そして、その根っこの感情と自分の根っこの感情がリンクすれば自然と心が震える。
「こんなところで涙が出るなんて」と、驚くこともある。
……自分ですら把握できない自分の複雑な感情をハッキリ感じることができる。

一生会うことも話すこともない誰かが作った作品で、一番身近なのになかなか理解できない自分の心の一部を知ることができるのだ。

最高の土曜日を過ごしたと思った。

そんな私にとっての「最高の土曜日」に対し、恋人は「生産性はないけど、充実してたんだね」と言った。

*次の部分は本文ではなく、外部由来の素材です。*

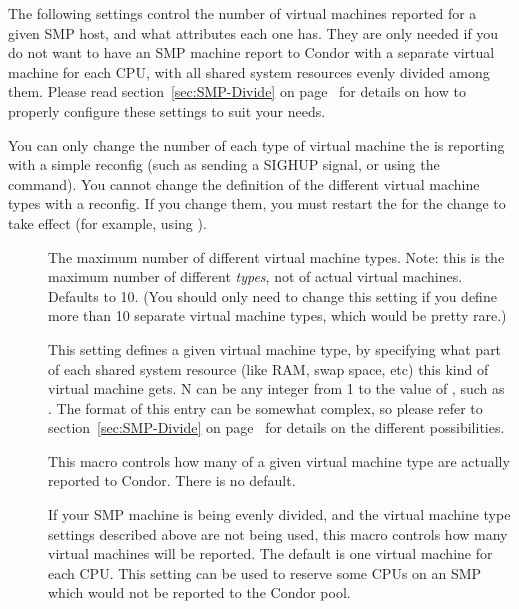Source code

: \begin{description}
\end{description}

The following settings control the number of virtual machines reported
for a given SMP host, and what attributes each one has.  
They are only needed if you do not want to have an SMP machine report
to Condor with a separate virtual machine for each CPU, with all
shared system resources evenly divided among them.
Please read section~\ref{sec:SMP-Divide} on
page~\pageref{sec:SMP-Divide} for details on how to properly configure
these settings to suit your needs.

\Note You can only change the number of each type of virtual machine
the  is reporting with a simple reconfig (such as
sending a SIGHUP signal, or using the  command).
You cannot change the definition of the different virtual machine
types with a reconfig.  
If you change them, you must restart the  for the
change to take effect (for example, using 
).

\begin{description}

\item[]
\label{param:MaxVirtualMachineTypes}
  The maximum number of different virtual machine types.  
  Note: this is the maximum number of different \emph{types}, not of
  actual virtual machines.
  Defaults to 10.  
  (You should only need to change this setting if you define more than
  10 separate virtual machine types, which would be pretty rare.)

\item[]
\label{param:VirtualMachineTypeN}
  This setting defines a given virtual machine type, by specifying
  what part of each shared system resource (like RAM, swap space, etc)
  this kind of virtual machine gets.
  N can be any integer from 1 to the value of
  , such as
  . 
  The format of this entry can be somewhat complex, so please refer to
  section~\ref{sec:SMP-Divide} on page~\pageref{sec:SMP-Divide} for
  details on the different possibilities.

\item[]
\label{param:NumVirtualMachinesTypeN}
  This macro controls how many of a given virtual machine type
  are actually reported to Condor.
  There is no default.

\item[]
\label{param:NumVirtualMachines}
  If your SMP machine is being evenly divided, and the virtual
  machine type settings described above are not being used, this
  macro controls how many virtual machines will be reported.  
  The default is one virtual machine for each CPU.
  This setting can be used to reserve some CPUs on an SMP which would
  not be reported to the Condor pool.

\end{description}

そんな言葉を聞いて、私は彼とは全く違う種類の人間なのだろうなと思った。
でも、これって悪い意味では全くなくて。
ただ、言葉そのままに「全く違う種類の人間だな」と思ったのだ。

世の中には、「自分のことをしっかりと把握している人」もいれば「自分を把握する努力が必要な人」もいるっていうだけである。
「ちょっとやそっとじゃ傷つかない人」もいれば「すぐに傷ついてしまう人」もいる。
「挑戦的な人」もいれば「保守的な人もいる。
「ニンジンが好きな人」もいれば「ニンジンが苦手な人」もいる。
「数学が得意な人」もいれば「数学が苦手な人」もいる。

ただただ、そんなようなことである。

1人でいると、「自分だけがおかしいかも」「自分だけがつらいのかも」「自分だけ何もないのかも」と思いがちな人も多いんじゃないかなと思う。

少なくとも私は小さい頃から、多くの人との違いに悩むことが多かったし、「他の誰も私の気持ちなんで分からないんだ」と感じることも多かった。

でも、そうじゃなくて、たまたま周りに自分と似た人がいなかったり、実は同じようなことで悩んでいても口に出さないから分からないだけであったり、そんなような感じじゃないだろうか。

人の心のなかを読めないだけで、実は同じようなことで苦しんでいる人はたくさんいるんだろうと思う。

一方で、世の中の多くの作品には、誰かの感情が染み込みまくっていて、インターネットでポチッと再生するだけで自分のなかに取り入れることができる。

とくに人に会いづらいこんな時代だからこそ、自分を分かってくれる救世主みたいな作品にたくさん出会っていきたいな。